My attempt at RLE compression

Discussion of hardware and software development for Super NES and Super Famicom.

Moderator: Moderators

Forum rules
  • For making cartridges of your Super NES games, see Reproduction.
User avatar
nicklausw
Posts: 376
Joined: Sat Jan 03, 2015 5:58 pm
Location: ...
Contact:

My attempt at RLE compression

Post by nicklausw »

I wanted a reason to practice my python skills, and so I've tried to make my own RLE compression thingy for the SNES.

The way the format works is like this.
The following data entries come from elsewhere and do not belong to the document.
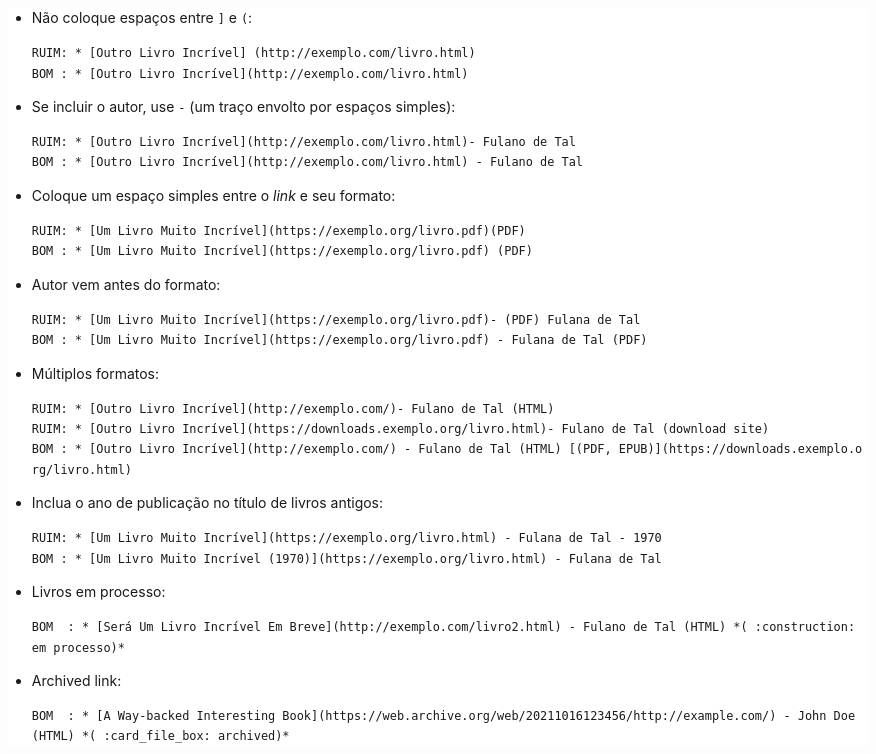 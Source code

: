 - Não coloque espaços entre `]` e `(`:

    ```text
    RUIM: * [Outro Livro Incrível] (http://exemplo.com/livro.html)
    BOM : * [Outro Livro Incrível](http://exemplo.com/livro.html)
    ```

- Se incluir o autor, use ` - ` (um traço envolto por espaços simples):

    ```text
    RUIM: * [Outro Livro Incrível](http://exemplo.com/livro.html)- Fulano de Tal
    BOM : * [Outro Livro Incrível](http://exemplo.com/livro.html) - Fulano de Tal
    ```

- Coloque um espaço simples entre o _link_ e seu formato:

    ```text
    RUIM: * [Um Livro Muito Incrível](https://exemplo.org/livro.pdf)(PDF)
    BOM : * [Um Livro Muito Incrível](https://exemplo.org/livro.pdf) (PDF)
    ```

- Autor vem antes do formato:

    ```text
    RUIM: * [Um Livro Muito Incrível](https://exemplo.org/livro.pdf)- (PDF) Fulana de Tal
    BOM : * [Um Livro Muito Incrível](https://exemplo.org/livro.pdf) - Fulana de Tal (PDF)
    ```

- Múltiplos formatos:

    ```text
    RUIM: * [Outro Livro Incrível](http://exemplo.com/)- Fulano de Tal (HTML)
    RUIM: * [Outro Livro Incrível](https://downloads.exemplo.org/livro.html)- Fulano de Tal (download site)
    BOM : * [Outro Livro Incrível](http://exemplo.com/) - Fulano de Tal (HTML) [(PDF, EPUB)](https://downloads.exemplo.org/livro.html)
    ```

- Inclua o ano de publicação no título de livros antigos:

    ```text
    RUIM: * [Um Livro Muito Incrível](https://exemplo.org/livro.html) - Fulana de Tal - 1970
    BOM : * [Um Livro Muito Incrível (1970)](https://exemplo.org/livro.html) - Fulana de Tal
    ```

- <a id="in_process"></a>Livros em processo:

    ```text
    BOM  : * [Será Um Livro Incrível Em Breve](http://exemplo.com/livro2.html) - Fulano de Tal (HTML) *( :construction: em processo)*
    ```

- <a id="archived"></a>Archived link:

    ```text
    BOM  : * [A Way-backed Interesting Book](https://web.archive.org/web/20211016123456/http://example.com/) - John Doe (HTML) *( :card_file_box: archived)*
    ```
Say you have these bytes:

Code: Select all

00 ff 00 00 ff ff 00 00 00 00 00 00 ff ff ff ff ff ff
The new file is made up of pairs of two: one byte for how many of the second byte should be copied.
An FF is appended at the end to mark where the routine should stop copying, so the output would be:

Code: Select all

01 00 01 ff 02 00 02 ff 06 00 06 ff ff
The .py file does this perfectly:

Code: Select all

#!/usr/bin/env python3
# basic rle compression program
# by nicklausw

# this format works as follows.
# one byte is read, and that is
# how many of the next byte to copy over. repeat.
# when the first byte is $ff, the copy is done.

import sys
import argparse

parser = argparse.ArgumentParser()
parser.add_argument("in_file", help="the chr data to be rle'd")
parser.add_argument("out_file", help="the rle'd output")
args = parser.parse_args()

f_in = open(args.in_file, 'rb')
f_out = open(args.out_file, 'wb')

# python doesn't need variable initialization i think,
# but for clarity's sake.
byte_n = 0 # byte
byte_c = 1 # byte count 

for c in f_in.read():
  if c != byte_n or byte_c == 0xFE:
    f_out.write(bytes([byte_c]))
    f_out.write(bytes([byte_n]))
    byte_c = 1
    byte_n = c
  else:
    byte_c += 1

# now catch the last time around
f_out.write(bytes([byte_c]))
f_out.write(bytes([byte_n]))

# the end mark
f_out.write(bytes([0xFF]))

f_in.close()
f_out.close()
The problem is the routine to copy the bytes to vram:

Code: Select all

.proc rle_copy_ppu
  setxy16
  seta8
  ldy #$00

 loop: 
  seta8
  lda (rle_cp_ram), y
  cpa #$ff
  beq done
  seta16
  and #$ff
  tax
  iny
  seta8
  lda (rle_cp_ram),y
  jsr rle_loop
  iny
  jmp loop
  
done:
  rts

rle_loop:
  seta16
  ;and #$ff
 loop2:
  sta PPUDATA
  dex
  bne loop2
  rts
.endproc
It's called like this:

Code: Select all

; copy font
  setaxy16
  stz PPUADDR  ; we will start video memory at $0000
  lda #font
  sta rle_cp_ram
  jsr rle_copy_ppu
Now, this is the expected output:
Image

And this is the actual output:
Image

I'll give more info on my code if need be, but can anyone see anything wrong that might cause an error in things being copied over?
User avatar
bazz
Posts: 476
Joined: Fri Sep 02, 2011 8:34 pm
Contact:

Re: My attempt at RLE compression

Post by bazz »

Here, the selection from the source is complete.